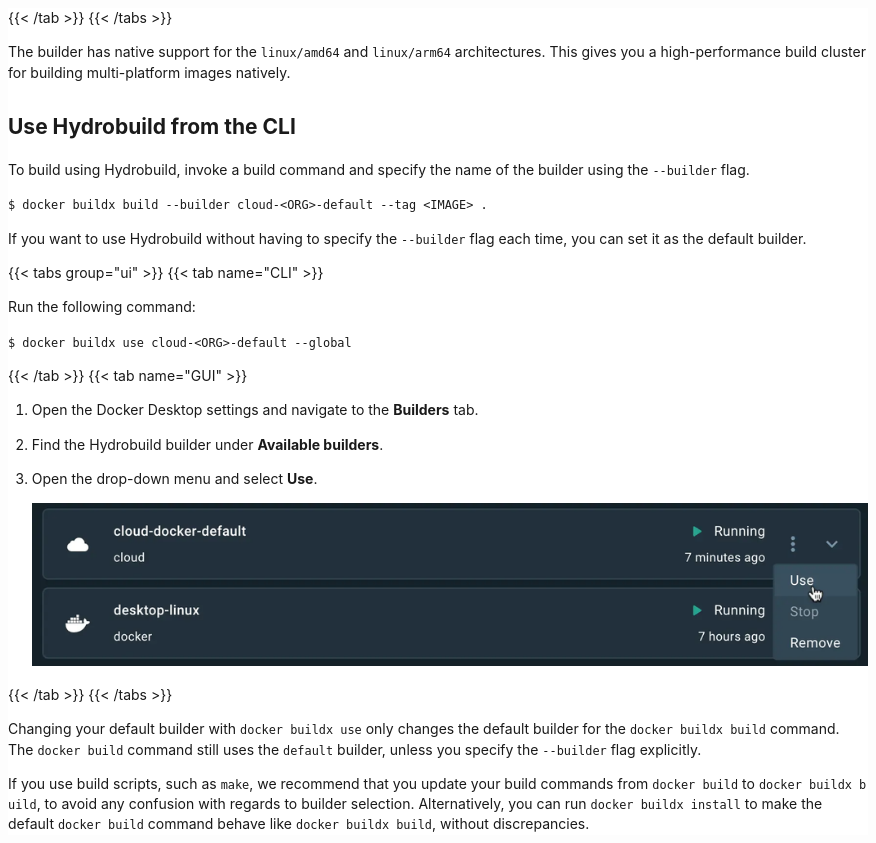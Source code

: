{{< /tab >}}
{{< /tabs >}}

The builder has native support for the `linux/amd64` and `linux/arm64`
architectures. This gives you a high-performance build cluster for building
multi-platform images natively.

## Use Hydrobuild from the CLI

To build using Hydrobuild, invoke a build command and specify the name of the
builder using the `--builder` flag.

```console
$ docker buildx build --builder cloud-<ORG>-default --tag <IMAGE> .
```

If you want to use Hydrobuild without having to specify the `--builder` flag
each time, you can set it as the default builder.

{{< tabs group="ui" >}}
{{< tab name="CLI" >}}

Run the following command:

```console
$ docker buildx use cloud-<ORG>-default --global
```

{{< /tab >}}
{{< tab name="GUI" >}}

1. Open the Docker Desktop settings and navigate to the **Builders** tab.
2. Find the Hydrobuild builder under **Available builders**.
3. Open the drop-down menu and select **Use**.

   ![Selecting Hydrobuild as default using the GUI](./images/set-default-builder-gui.webp)

{{< /tab >}}
{{< /tabs >}}

Changing your default builder with `docker buildx use` only changes the default
builder for the `docker buildx build` command. The `docker build` command still
uses the `default` builder, unless you specify the `--builder` flag explicitly.

If you use build scripts, such as `make`, we recommend that you update your
build commands from `docker build` to `docker buildx build`, to avoid any
confusion with regards to builder selection. Alternatively, you can run `docker
buildx install` to make the default `docker build` command behave like `docker
buildx build`, without discrepancies.
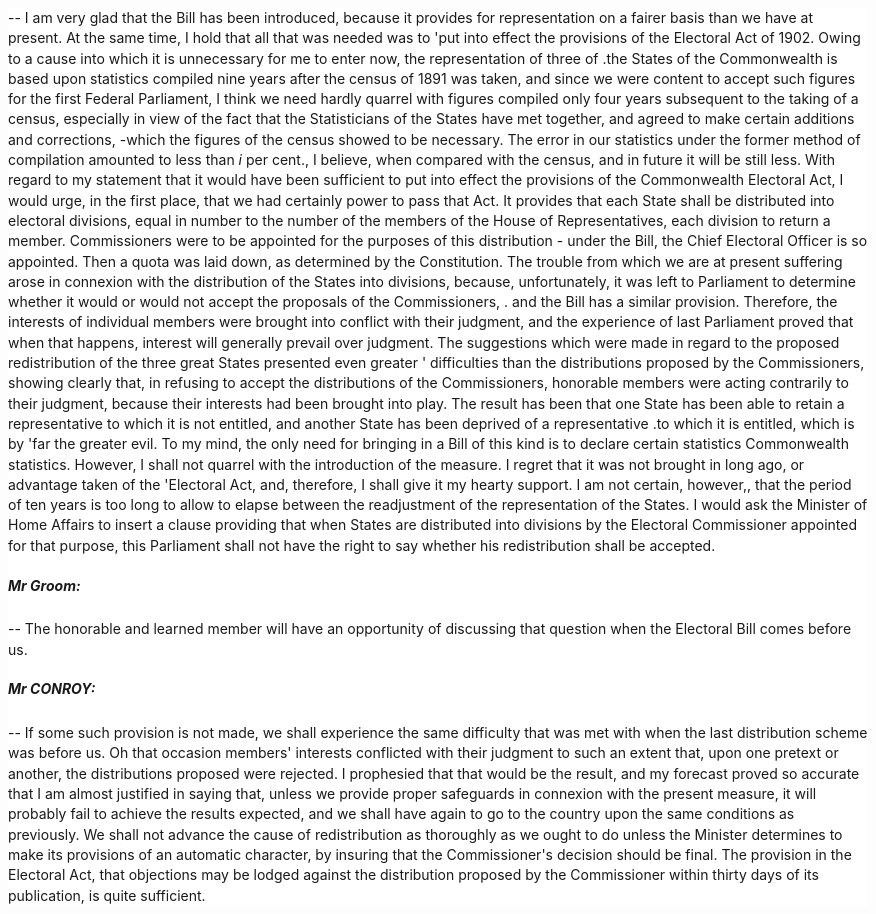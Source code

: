 -- I am very glad that the Bill has been introduced, because it provides for representation on a fairer basis than we have at present. At the same time, I hold that all that was needed was to 'put into effect the provisions of the  Electoral  Act of 1902. Owing to a cause into which it is unnecessary for me to enter now, the representation of three of .the States of the Commonwealth is based upon statistics compiled nine years after the census of 1891  was  taken, and since we were content to accept such figures for the first Federal Parliament, I think we need hardly quarrel with figures compiled only four years  subsequent  to the taking of a census, especially in view of the fact that the Statisticians of the States have met together, and agreed to make certain additions and corrections, -which the figures of the census showed to be necessary. The error in our statistics under the former method of compilation amounted to less than  *i*  per cent., I believe, when compared with the census, and in future it will be still less. With regard to my statement that it would have been sufficient to put into effect the provisions of the Commonwealth Electoral Act, I would urge, in the first place, that we had certainly power to pass that Act. It provides that each State shall be distributed into electoral divisions, equal in number to the number of the members of the House of Representatives, each division to return a member. Commissioners were to be appointed for the purposes of this distribution - under the Bill, the Chief Electoral Officer is so appointed. Then a quota was laid down, as determined by the Constitution. The trouble from which we are at present suffering arose in connexion with the distribution of the States into divisions, because, unfortunately, it was left to Parliament to determine whether it would or would not accept the proposals of the Commissioners, . and the Bill has a similar provision. Therefore, the interests of individual members were brought into conflict with their judgment, and the experience of last Parliament proved that when that happens, interest will generally prevail over judgment. The suggestions which were made in regard to the proposed redistribution of the three great States presented even greater ' difficulties than the distributions proposed by the Commissioners, showing clearly that, in refusing to accept the distributions of the Commissioners, honorable members were acting contrarily to their judgment, because their interests had been  brought  into play. The result has been that one State has been able to retain a representative to which it is not entitled, and another State has been deprived of a representative .to which it is entitled, which is by 'far the greater evil. To my mind, the only need for bringing in a Bill of this kind is to declare certain statistics Commonwealth statistics. However, I shall not quarrel with the introduction  of the measure. I regret that it was not brought in long ago, or advantage taken of the 'Electoral Act, and, therefore, I shall give it my hearty support. I am not certain, however,, that the period of ten years is too long to allow to elapse between the readjustment of the representation of the States. I would ask the Minister of Home Affairs to insert a clause providing that when States are distributed into divisions by the Electoral Commissioner appointed for that purpose, this Parliament shall not have the right to say whether his redistribution shall be accepted. 

##### Mr Groom:

--  The honorable and learned member will have an opportunity of discussing that question when the Electoral Bill comes before us. 

##### Mr CONROY:

-- If some such provision is not made, we shall experience the same difficulty that was met with when the last distribution scheme was before us. Oh that occasion members' interests conflicted with their judgment to such an extent that, upon one pretext or another, the distributions proposed were rejected. I prophesied that that would be the result, and my forecast proved so accurate that I am almost justified in saying that, unless we provide proper safeguards in connexion with the present measure, it will probably fail to achieve the results expected, and we shall have again to go to the country upon the same conditions as previously. We shall not advance the cause of redistribution as thoroughly as we ought to do unless the Minister determines  to make its provisions of an automatic character, by insuring that the Commissioner's decision should be final. The provision in the Electoral Act, that objections may be lodged against the distribution proposed by the Commissioner within thirty days of its publication, is quite sufficient. 
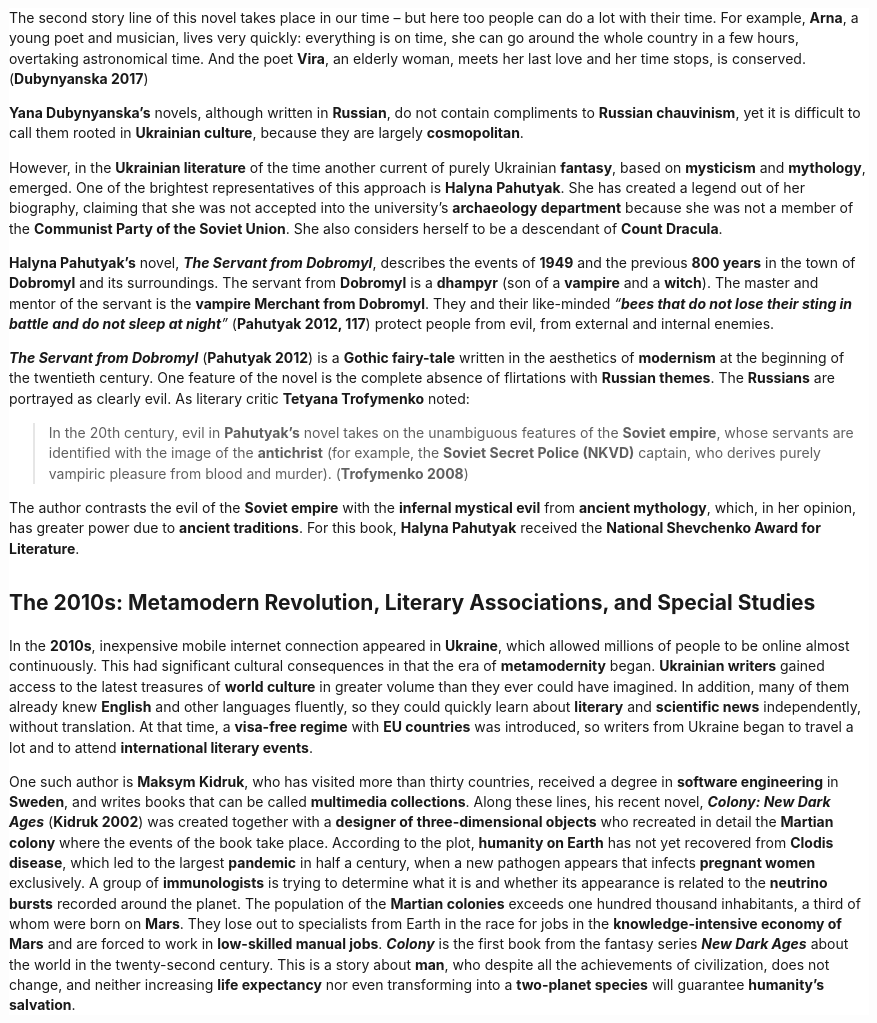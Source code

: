 The second story line of this novel takes place in our time – but here too people can do a lot with their time. For example, **Arna**, a young poet and musician, lives very quickly: everything is on time, she can go around the whole country in a few hours, overtaking astronomical time. And the poet **Vira**, an elderly woman, meets her last love and her time stops, is conserved. (**Dubynyanska 2017**)

**Yana Dubynyanska’s** novels, although written in **Russian**, do not contain compliments to **Russian chauvinism**, yet it is difficult to call them rooted in **Ukrainian culture**, because they are largely **cosmopolitan**.

However, in the **Ukrainian literature** of the time another current of purely Ukrainian **fantasy**, based on **mysticism** and **mythology**, emerged. One of the brightest representatives of this approach is **Halyna Pahutyak**. She has created a legend out of her biography, claiming that she was not accepted into the university’s **archaeology department** because she was not a member of the **Communist Party of the Soviet Union**. She also considers herself to be a descendant of **Count Dracula**.

**Halyna Pahutyak’s** novel, _**The Servant from Dobromyl**_, describes the events of **1949** and the previous **800 years** in the town of **Dobromyl** and its surroundings. The servant from **Dobromyl** is a **dhampyr** (son of a **vampire** and a **witch**). The master and mentor of the servant is the **vampire Merchant from Dobromyl**. They and their like-minded _“**bees that do not lose their sting in battle and do not sleep at night**”_ (**Pahutyak 2012, 117**) protect people from evil, from external and internal enemies.

_**The Servant from Dobromyl**_ (**Pahutyak 2012**) is a **Gothic fairy-tale** written in the aesthetics of **modernism** at the beginning of the twentieth century. One feature of the novel is the complete absence of flirtations with **Russian themes**. The **Russians** are portrayed as clearly evil. As literary critic **Tetyana Trofymenko** noted:

> In the 20th century, evil in **Pahutyak’s** novel takes on the unambiguous features of the **Soviet empire**, whose servants are identified with the image of the **antichrist** (for example, the **Soviet Secret Police (NKVD)** captain, who derives purely vampiric pleasure from blood and murder). (**Trofymenko 2008**)

The author contrasts the evil of the **Soviet empire** with the **infernal mystical evil** from **ancient mythology**, which, in her opinion, has greater power due to **ancient traditions**. For this book, **Halyna Pahutyak** received the **National Shevchenko Award for Literature**.

## The 2010s: Metamodern Revolution, Literary Associations, and Special Studies

In the **2010s**, inexpensive mobile internet connection appeared in **Ukraine**, which allowed millions of people to be online almost continuously. This had significant cultural consequences in that the era of **metamodernity** began. **Ukrainian writers** gained access to the latest treasures of **world culture** in greater volume than they ever could have imagined. In addition, many of them already knew **English** and other languages fluently, so they could quickly learn about **literary** and **scientific news** independently, without translation. At that time, a **visa-free regime** with **EU countries** was introduced, so writers from Ukraine began to travel a lot and to attend **international literary events**.

One such author is **Maksym Kidruk**, who has visited more than thirty countries, received a degree in **software engineering** in **Sweden**, and writes books that can be called **multimedia collections**. Along these lines, his recent novel, _**Colony: New Dark Ages**_ (**Kidruk 2002**) was created together with a **designer of three-dimensional objects** who recreated in detail the **Martian colony** where the events of the book take place. According to the plot, **humanity on Earth** has not yet recovered from **Clodis disease**, which led to the largest **pandemic** in half a century, when a new pathogen appears that infects **pregnant women** exclusively. A group of **immunologists** is trying to determine what it is and whether its appearance is related to the **neutrino bursts** recorded around the planet. The population of the **Martian colonies** exceeds one hundred thousand inhabitants, a third of whom were born on **Mars**. They lose out to specialists from Earth in the race for jobs in the **knowledge-intensive economy of Mars** and are forced to work in **low-skilled manual jobs**. _**Colony**_ is the first book from the fantasy series _**New Dark Ages**_ about the world in the twenty-second century. This is a story about **man**, who despite all the achievements of civilization, does not change, and neither increasing **life expectancy** nor even transforming into a **two-planet species** will guarantee **humanity’s salvation**.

+ + +

TASK PROMPT
Only the lines from the top of the material through the line containing "build commands from" should be written out, exactly and without pictures.

YOUR RESPONSE
Source code

:{{< /tab >}}
{{< /tabs >}}

The builder has native support for the `linux/amd64` and `linux/arm64`
architectures. This gives you a high-performance build cluster for building
multi-platform images natively.

## Use Hydrobuild from the CLI

To build using Hydrobuild, invoke a build command and specify the name of the
builder using the `--builder` flag.

```console
$ docker buildx build --builder cloud-<ORG>-default --tag <IMAGE> .
```

If you want to use Hydrobuild without having to specify the `--builder` flag
each time, you can set it as the default builder.

{{< tabs group="ui" >}}
{{< tab name="CLI" >}}

Run the following command:

```console
$ docker buildx use cloud-<ORG>-default --global
```

{{< /tab >}}
{{< tab name="GUI" >}}

1. Open the Docker Desktop settings and navigate to the **Builders** tab.
2. Find the Hydrobuild builder under **Available builders**.
3. Open the drop-down menu and select **Use**.

   ![Selecting Hydrobuild as default using the GUI](./images/set-default-builder-gui.webp)

{{< /tab >}}
{{< /tabs >}}

Changing your default builder with `docker buildx use` only changes the default
builder for the `docker buildx build` command. The `docker build` command still
uses the `default` builder, unless you specify the `--builder` flag explicitly.

If you use build scripts, such as `make`, we recommend that you update your
build commands from `docker build` to `docker buildx build`, to avoid any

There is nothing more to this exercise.